Jun 12, 2008
Indian toilet cleaners to strut down UN catwalk
Jun 12, 2008
By Bappa Majumdar
NEW DELHI, June 12 (Reuters Life!) - A year ago, Vimla Atwal eked a living by cleaning outdoor pits used as toilets in a western Indian village. Next month, she will sashay down a New York catwalk with top Indian models.
Atwal, and 29 other female toilet cleaners who now have other jobs thanks to a rehabilitation program run by a local firm, will participate in a series of events by the United Nations to mark the International Year of Sanitation.
During their stay in New York, the 30 women will present a short film on their lives as well as take part in a fashion show.
"A year ago I was looked down upon as an outcast in my village, but now I am ready to fly in a plane and take part in a fashion show," said Atwal, 35, who is from the village of Alwar in Rajasthan state.
Sulabh International, which runs modern public toilets in India, helped transform the women's lives by through programs that have taught hundreds of cleaners other livelihoods such as embroidery and making noodles and pickles.
In India, thousands of low caste Indian women are paid to clear human waste from open-air toilets, as basic sanitation still eludes millions in the countryside.
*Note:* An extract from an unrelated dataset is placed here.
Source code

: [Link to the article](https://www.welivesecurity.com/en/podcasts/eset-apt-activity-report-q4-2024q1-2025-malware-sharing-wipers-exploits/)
India's social welfare department says there are about 340,000 million such toilet cleaners in villages, but social activists say the figure is at least one million.
"The UN has invited these women from Alwar to New York in July so they can tell the world about the change in their lives from pain and suffering into renewed hope," Bindeshwar Pathak, Sulabh International's founder, told Reuters.
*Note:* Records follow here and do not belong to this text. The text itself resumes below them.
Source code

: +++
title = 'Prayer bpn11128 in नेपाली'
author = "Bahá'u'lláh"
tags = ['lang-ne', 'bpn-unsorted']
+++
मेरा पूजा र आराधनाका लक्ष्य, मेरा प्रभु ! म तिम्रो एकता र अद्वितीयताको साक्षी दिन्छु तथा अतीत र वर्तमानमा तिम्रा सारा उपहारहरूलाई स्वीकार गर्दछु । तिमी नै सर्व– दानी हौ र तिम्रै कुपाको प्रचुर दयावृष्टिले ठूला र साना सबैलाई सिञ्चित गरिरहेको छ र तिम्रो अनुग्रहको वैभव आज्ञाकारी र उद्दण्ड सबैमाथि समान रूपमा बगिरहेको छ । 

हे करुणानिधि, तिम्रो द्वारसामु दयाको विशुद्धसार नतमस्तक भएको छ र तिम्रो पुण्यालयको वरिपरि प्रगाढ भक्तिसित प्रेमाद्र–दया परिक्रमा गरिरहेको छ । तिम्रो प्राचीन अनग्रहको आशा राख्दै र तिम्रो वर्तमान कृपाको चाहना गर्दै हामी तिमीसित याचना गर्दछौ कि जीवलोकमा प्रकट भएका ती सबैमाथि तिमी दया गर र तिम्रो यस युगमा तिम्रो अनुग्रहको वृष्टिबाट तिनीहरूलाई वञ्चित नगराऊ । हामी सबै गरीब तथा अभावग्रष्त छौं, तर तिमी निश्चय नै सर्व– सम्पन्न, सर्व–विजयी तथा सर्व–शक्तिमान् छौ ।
India's secular constitution bans caste discrimination, but Dalits -- those at the bottom of the caste system -- are still commonly beaten and banned from using a well or worshipping at a temple reserved for upper castes.
Last year, a UN delegation noticed one group of women from Alwar speaking about their experiences during a conference on sanitation at New Delhi.
"We found it extremely humiliating, but there was no choice as we had been doing this work for years and upper caste people insisted that we were only good for this," said Usha Chaumar, 33, speaking at a rehabilitation centre in New Delhi.
Under its Millenium Development Goal target, the UN by 2015 hopes to reduce by half the proportion of people lacking access to basic sanitation.